Records contained in a dataset ->
━━━━━━━━━━━━━━━━━━━━━━━━━━━━━━

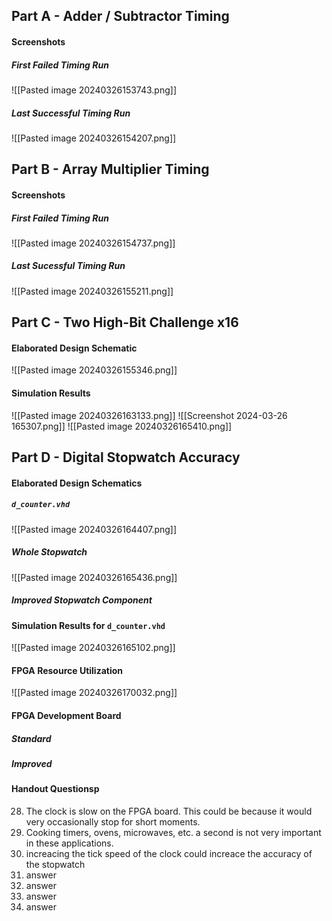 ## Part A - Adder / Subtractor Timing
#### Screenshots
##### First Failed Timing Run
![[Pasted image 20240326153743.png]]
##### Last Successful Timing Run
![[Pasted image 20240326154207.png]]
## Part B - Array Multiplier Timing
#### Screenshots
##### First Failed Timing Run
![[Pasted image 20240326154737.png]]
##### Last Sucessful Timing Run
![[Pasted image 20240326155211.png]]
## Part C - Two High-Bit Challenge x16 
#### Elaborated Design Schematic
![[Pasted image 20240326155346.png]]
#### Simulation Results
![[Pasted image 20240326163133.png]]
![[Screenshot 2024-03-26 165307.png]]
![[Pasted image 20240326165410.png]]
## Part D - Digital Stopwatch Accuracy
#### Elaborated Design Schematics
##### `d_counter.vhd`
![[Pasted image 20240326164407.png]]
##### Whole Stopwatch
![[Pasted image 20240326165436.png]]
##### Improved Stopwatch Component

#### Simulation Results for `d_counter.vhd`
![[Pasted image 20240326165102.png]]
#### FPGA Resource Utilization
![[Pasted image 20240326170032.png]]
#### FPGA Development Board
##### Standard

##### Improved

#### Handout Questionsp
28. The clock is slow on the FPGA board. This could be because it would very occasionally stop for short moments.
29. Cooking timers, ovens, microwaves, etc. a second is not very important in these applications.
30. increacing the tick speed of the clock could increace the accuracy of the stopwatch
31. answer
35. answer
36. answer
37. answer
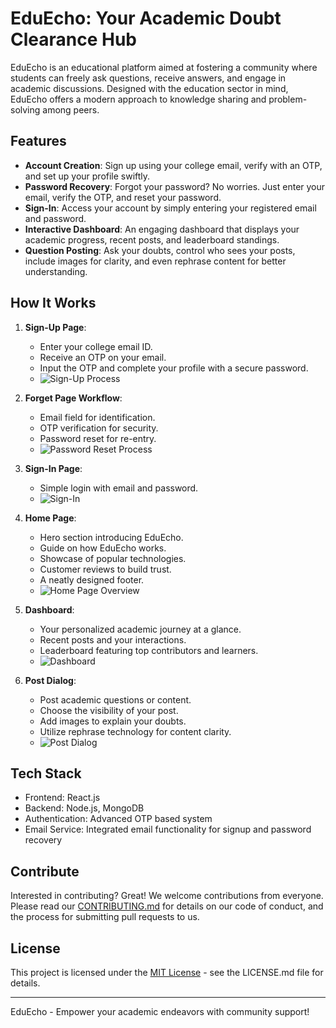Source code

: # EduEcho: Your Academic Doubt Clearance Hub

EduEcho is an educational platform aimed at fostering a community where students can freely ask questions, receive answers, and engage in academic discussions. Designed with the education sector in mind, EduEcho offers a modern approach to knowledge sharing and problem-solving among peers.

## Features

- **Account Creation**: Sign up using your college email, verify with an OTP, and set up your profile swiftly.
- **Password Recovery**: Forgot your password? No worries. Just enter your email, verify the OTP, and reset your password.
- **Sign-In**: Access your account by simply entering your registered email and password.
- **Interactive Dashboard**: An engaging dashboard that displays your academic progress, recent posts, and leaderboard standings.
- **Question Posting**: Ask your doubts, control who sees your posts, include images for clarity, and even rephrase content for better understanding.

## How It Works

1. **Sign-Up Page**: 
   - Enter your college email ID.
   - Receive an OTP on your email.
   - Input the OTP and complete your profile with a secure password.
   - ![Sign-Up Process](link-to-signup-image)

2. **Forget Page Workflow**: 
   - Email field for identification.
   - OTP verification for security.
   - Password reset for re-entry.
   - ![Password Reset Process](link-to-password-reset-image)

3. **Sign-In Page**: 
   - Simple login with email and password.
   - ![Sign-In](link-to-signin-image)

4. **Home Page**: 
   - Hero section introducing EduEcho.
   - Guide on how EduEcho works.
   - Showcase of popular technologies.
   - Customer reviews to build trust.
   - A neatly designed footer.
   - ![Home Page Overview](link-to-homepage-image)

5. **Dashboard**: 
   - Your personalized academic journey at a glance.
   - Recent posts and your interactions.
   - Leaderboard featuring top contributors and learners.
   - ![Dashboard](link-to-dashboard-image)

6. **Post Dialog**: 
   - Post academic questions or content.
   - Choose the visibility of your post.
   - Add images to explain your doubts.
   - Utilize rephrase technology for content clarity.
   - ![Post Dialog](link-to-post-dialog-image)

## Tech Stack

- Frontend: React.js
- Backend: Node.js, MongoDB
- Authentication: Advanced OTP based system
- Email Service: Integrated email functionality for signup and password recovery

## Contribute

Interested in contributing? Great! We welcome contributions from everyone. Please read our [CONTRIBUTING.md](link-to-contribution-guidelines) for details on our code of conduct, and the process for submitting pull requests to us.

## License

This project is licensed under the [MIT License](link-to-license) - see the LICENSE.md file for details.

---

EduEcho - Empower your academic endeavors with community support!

━━━━━━━━━━━━━━━━━━━━━━━━━━━━━━

The records are given above. Copy each line in them that holds "Dashboard".

- **Interactive Dashboard**: An engaging dashboard that displays your academic progress, recent posts, and leaderboard standings.
5. **Dashboard**: 
   - ![Dashboard](link-to-dashboard-image)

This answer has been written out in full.